- **Your instructions**: Leave out the pictures, then output the lines of the records below from the first through the one containing "Science*, August 2024**".

══ Data extract

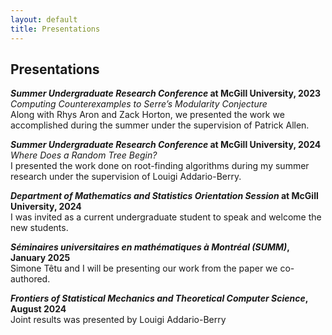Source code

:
 ```yaml
---
layout: default
title: Presentations
---
```

## Presentations
***Summer Undergraduate Research Conference* at McGill University, 2023**  
*Computing Counterexamples to Serre’s Modularity Conjecture*  
Along with Rhys Aron and Zack Horton, we presented the work we accomplished during the summer under the supervision of Patrick Allen.

***Summer Undergraduate Research Conference* at McGill University, 2024**  
*Where Does a Random Tree Begin?*  
I presented the work done on root-finding algorithms during my summer research under the supervision of Louigi Addario-Berry.

***Department of Mathematics and Statistics Orientation Session* at McGill University, 2024**  
I was invited as a current undergraduate student to speak and welcome the new students.

***Séminaires universitaires en mathématiques à Montréal (SUMM)*, January 2025**  
Simone Têtu and I will be presenting our work from the paper we co-authored.

***Frontiers of Statistical Mechanics and Theoretical Computer Science*, August 2024**  
Joint results was presented by Louigi Addario-Berry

════

- **Response to this exercise**:
Source code

:
 ```yaml
---
layout: default
title: Presentations
---
```

## Presentations
***Summer Undergraduate Research Conference* at McGill University, 2023**  
*Computing Counterexamples to Serre’s Modularity Conjecture*  
Along with Rhys Aron and Zack Horton, we presented the work we accomplished during the summer under the supervision of Patrick Allen.

***Summer Undergraduate Research Conference* at McGill University, 2024**  
*Where Does a Random Tree Begin?*  
I presented the work done on root-finding algorithms during my summer research under the supervision of Louigi Addario-Berry.

***Department of Mathematics and Statistics Orientation Session* at McGill University, 2024**  
I was invited as a current undergraduate student to speak and welcome the new students.

***Séminaires universitaires en mathématiques à Montréal (SUMM)*, January 2025**  
Simone Têtu and I will be presenting our work from the paper we co-authored.

***Frontiers of Statistical Mechanics and Theoretical Computer Science*, August 2024**  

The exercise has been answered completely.